┌──
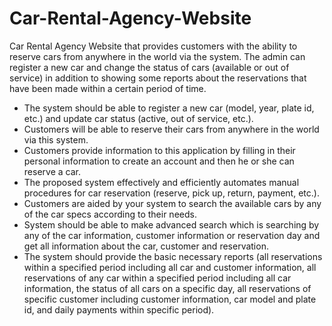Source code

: # Car-Rental-Agency-Website
Car Rental Agency Website that provides customers with the ability to reserve cars from anywhere in the world via the system. The admin can register a new car and change the status of cars (available or out of service) in addition to showing some reports about the reservations that have been made within a certain period of time.
* The system should be able to register a new car (model, year, plate id, etc.) and update car status (active, out of service, etc.).
* Customers will be able to reserve their cars from anywhere in the world via this system. 
* Customers provide information to this application by filling in their personal information to create an account and then he or she can reserve a car. 
* The proposed system effectively and efficiently automates manual procedures for car reservation (reserve, pick up, return, payment, etc.). 
* Customers are aided by your system to search the available cars by any of the car specs according to their needs. 
* System should be able to make advanced search which is searching by any of the car information, customer information or reservation day and get all information about the car, customer and reservation.
* The system should provide the basic necessary reports (all reservations within a specified period including all car and customer information, all reservations of any car within a specified period including all car information, the status of all cars on a specific day, all reservations of specific customer including customer information, car model and plate id, and daily payments within specific period).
└──
→ **INSTRUCTIONS FOR THE TASK**
Where an entry holds a picture, drop it and transcribe everything else exactly.

→ **ANSWER TO THE EXERCISE**
Source code

: # Car-Rental-Agency-Website
Car Rental Agency Website that provides customers with the ability to reserve cars from anywhere in the world via the system. The admin can register a new car and change the status of cars (available or out of service) in addition to showing some reports about the reservations that have been made within a certain period of time.
* The system should be able to register a new car (model, year, plate id, etc.) and update car status (active, out of service, etc.).
* Customers will be able to reserve their cars from anywhere in the world via this system. 
* Customers provide information to this application by filling in their personal information to create an account and then he or she can reserve a car. 
* The proposed system effectively and efficiently automates manual procedures for car reservation (reserve, pick up, return, payment, etc.). 
* Customers are aided by your system to search the available cars by any of the car specs according to their needs. 
* System should be able to make advanced search which is searching by any of the car information, customer information or reservation day and get all information about the car, customer and reservation.
* The system should provide the basic necessary reports (all reservations within a specified period including all car and customer information, all reservations of any car within a specified period including all car information, the status of all cars on a specific day, all reservations of specific customer including customer information, car model and plate id, and daily payments within specific period).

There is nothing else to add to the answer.